EXERCISE: Look through the records below for the line with "Custom Commands Documentation" and the line with "in all projects", then return those lines and all lines between, exactly.
====== PROVIDED ENTRIES ======
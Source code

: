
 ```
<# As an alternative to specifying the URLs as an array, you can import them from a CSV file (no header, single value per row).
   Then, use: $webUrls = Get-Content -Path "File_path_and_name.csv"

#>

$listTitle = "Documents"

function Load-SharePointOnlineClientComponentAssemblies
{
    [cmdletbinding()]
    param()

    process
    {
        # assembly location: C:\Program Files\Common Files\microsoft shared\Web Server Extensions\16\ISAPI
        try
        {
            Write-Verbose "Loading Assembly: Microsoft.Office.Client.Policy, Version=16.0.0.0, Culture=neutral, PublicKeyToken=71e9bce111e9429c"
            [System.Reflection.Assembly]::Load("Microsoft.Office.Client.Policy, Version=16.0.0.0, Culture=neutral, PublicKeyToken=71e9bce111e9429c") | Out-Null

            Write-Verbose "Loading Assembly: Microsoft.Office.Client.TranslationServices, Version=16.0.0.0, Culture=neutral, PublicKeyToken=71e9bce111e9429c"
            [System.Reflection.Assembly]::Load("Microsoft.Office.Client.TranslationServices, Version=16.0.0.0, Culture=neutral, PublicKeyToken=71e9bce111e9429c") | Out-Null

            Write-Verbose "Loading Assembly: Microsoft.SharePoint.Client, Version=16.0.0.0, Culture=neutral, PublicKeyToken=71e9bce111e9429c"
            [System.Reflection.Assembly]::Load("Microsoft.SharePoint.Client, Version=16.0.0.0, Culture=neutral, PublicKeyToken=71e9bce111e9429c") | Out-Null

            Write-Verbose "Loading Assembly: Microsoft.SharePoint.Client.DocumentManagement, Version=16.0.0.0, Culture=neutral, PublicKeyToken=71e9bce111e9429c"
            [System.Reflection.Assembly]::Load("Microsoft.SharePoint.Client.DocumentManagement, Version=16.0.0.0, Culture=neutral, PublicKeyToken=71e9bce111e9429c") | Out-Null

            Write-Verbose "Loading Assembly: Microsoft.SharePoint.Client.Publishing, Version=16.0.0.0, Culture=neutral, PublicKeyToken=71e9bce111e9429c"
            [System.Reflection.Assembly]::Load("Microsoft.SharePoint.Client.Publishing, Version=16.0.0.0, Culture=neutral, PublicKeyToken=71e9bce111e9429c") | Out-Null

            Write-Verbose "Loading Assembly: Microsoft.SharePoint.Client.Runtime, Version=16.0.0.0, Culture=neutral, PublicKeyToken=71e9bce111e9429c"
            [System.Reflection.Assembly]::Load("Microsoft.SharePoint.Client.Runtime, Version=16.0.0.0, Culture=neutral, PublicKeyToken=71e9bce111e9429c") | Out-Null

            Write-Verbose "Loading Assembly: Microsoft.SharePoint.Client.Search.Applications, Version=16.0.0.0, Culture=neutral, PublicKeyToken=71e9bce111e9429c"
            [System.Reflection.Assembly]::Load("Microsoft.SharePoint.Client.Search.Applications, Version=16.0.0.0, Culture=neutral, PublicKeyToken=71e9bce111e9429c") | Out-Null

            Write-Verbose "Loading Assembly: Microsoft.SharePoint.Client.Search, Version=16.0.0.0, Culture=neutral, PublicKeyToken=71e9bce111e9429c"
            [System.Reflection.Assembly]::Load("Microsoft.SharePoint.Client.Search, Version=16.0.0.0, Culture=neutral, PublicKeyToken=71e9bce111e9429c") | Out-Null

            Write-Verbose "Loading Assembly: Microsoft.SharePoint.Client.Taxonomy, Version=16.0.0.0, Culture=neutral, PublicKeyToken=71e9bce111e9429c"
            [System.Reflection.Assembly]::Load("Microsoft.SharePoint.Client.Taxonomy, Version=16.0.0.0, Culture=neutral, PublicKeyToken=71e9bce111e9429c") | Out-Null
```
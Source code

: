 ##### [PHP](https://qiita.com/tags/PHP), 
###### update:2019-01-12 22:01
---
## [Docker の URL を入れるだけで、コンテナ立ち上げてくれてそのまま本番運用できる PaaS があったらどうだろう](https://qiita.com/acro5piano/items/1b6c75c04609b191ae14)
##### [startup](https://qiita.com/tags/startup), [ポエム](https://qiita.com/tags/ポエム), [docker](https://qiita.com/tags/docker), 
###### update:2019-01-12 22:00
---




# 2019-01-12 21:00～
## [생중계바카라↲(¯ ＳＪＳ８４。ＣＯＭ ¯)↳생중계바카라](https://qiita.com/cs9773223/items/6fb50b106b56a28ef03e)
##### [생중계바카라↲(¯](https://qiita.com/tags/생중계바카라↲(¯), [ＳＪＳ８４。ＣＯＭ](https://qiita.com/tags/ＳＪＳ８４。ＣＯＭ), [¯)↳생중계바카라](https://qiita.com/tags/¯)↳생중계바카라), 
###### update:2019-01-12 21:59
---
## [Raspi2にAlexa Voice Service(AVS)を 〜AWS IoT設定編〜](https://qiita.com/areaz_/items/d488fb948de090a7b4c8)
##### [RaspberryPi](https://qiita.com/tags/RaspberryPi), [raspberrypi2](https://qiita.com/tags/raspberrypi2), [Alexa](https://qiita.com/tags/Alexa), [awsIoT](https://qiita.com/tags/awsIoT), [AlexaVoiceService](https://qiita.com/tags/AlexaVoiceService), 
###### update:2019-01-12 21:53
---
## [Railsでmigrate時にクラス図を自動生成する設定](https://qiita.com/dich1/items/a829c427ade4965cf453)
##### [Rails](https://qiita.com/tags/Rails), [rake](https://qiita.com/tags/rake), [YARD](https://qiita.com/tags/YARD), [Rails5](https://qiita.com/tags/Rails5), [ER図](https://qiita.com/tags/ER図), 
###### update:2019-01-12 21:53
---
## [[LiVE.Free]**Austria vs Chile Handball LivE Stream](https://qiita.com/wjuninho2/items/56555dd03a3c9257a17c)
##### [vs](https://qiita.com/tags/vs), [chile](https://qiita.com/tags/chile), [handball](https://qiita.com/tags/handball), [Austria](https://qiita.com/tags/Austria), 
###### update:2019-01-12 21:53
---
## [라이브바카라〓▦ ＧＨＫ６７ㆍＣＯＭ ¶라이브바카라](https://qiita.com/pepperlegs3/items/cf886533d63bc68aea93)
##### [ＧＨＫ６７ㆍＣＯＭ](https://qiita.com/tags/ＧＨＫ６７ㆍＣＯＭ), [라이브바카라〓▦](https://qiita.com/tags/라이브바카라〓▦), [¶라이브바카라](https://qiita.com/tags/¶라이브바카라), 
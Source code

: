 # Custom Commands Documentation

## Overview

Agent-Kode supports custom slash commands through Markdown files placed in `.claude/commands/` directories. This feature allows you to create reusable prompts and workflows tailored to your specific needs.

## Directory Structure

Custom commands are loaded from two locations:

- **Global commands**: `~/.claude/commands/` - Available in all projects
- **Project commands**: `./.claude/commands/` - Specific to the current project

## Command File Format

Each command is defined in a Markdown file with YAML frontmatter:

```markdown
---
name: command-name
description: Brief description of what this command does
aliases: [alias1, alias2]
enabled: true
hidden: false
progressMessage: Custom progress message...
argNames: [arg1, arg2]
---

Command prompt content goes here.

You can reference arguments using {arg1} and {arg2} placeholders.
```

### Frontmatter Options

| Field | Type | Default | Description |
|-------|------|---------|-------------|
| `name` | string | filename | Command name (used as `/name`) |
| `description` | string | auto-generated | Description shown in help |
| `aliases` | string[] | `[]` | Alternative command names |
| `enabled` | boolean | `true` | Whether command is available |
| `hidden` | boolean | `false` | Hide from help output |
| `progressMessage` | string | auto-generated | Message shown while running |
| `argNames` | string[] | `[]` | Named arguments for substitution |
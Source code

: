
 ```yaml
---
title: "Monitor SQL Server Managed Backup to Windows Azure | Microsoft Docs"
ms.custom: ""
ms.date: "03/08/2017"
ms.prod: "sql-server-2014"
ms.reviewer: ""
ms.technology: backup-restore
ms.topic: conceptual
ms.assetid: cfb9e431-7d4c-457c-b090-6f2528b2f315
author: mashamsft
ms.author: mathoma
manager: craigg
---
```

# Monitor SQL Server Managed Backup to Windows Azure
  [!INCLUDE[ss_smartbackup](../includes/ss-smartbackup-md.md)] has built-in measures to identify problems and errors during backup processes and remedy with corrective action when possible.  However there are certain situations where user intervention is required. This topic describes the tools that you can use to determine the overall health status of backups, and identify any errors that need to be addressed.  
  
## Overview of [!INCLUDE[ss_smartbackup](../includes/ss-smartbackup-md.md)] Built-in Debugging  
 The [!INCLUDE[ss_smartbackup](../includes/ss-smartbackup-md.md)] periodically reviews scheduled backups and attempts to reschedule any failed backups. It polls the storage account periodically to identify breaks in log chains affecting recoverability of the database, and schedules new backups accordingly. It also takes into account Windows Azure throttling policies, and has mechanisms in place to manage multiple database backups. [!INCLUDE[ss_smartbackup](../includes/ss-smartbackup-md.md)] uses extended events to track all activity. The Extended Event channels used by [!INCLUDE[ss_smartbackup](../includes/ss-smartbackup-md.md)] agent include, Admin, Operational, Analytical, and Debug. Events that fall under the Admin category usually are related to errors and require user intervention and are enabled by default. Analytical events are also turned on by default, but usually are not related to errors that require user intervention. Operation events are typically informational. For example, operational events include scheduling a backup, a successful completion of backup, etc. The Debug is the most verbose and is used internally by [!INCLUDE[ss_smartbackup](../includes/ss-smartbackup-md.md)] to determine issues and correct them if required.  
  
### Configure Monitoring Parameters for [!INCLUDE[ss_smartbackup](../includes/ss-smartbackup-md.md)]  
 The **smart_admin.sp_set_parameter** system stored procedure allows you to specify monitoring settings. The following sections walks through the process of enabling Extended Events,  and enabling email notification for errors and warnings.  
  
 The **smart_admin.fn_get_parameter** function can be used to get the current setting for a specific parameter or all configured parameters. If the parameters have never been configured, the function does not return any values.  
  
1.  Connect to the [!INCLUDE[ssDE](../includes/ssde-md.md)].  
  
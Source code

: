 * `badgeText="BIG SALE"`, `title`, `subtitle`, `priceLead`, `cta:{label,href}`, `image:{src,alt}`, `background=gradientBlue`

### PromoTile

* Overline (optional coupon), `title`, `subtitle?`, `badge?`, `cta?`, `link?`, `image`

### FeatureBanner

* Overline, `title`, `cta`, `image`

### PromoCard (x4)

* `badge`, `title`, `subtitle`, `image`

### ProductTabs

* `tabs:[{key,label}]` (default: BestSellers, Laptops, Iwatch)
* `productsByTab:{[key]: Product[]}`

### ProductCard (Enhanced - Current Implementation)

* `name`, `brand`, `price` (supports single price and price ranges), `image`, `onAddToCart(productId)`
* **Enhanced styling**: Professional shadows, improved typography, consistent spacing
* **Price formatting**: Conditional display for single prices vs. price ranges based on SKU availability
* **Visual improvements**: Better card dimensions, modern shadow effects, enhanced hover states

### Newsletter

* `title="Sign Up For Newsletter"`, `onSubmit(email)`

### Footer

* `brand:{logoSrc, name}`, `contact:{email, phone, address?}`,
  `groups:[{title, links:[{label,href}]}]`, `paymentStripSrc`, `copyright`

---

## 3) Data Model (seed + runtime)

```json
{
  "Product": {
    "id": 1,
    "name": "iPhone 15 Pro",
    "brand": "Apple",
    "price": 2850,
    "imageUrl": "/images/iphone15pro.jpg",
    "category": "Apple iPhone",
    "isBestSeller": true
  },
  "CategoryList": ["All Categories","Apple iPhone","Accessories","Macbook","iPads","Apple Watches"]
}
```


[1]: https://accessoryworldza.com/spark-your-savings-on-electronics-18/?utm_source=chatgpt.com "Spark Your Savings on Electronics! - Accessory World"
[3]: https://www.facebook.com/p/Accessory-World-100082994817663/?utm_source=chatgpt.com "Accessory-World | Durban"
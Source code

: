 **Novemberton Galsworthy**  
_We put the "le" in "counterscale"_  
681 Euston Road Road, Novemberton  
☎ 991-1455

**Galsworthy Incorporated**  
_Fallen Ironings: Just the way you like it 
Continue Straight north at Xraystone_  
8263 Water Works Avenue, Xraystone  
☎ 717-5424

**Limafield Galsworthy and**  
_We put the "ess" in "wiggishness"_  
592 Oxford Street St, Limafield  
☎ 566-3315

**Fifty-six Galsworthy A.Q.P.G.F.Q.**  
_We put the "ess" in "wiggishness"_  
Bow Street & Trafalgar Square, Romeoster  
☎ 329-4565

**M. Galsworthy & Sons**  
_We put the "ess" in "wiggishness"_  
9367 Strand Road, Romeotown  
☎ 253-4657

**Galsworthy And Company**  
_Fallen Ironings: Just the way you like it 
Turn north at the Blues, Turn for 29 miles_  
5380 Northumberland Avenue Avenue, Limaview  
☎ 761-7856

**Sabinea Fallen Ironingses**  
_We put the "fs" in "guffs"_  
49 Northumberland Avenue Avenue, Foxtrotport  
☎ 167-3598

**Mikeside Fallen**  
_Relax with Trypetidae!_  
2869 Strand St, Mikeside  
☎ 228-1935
======
RESULT FOR THIS TASK:
: # Custom Commands Documentation

## Overview

Agent-Kode supports custom slash commands through Markdown files placed in `.claude/commands/` directories. This feature allows you to create reusable prompts and workflows tailored to your specific needs.

## Directory Structure

Custom commands are loaded from two locations:

- **Global commands**: `~/.claude/commands/` - Available in all projects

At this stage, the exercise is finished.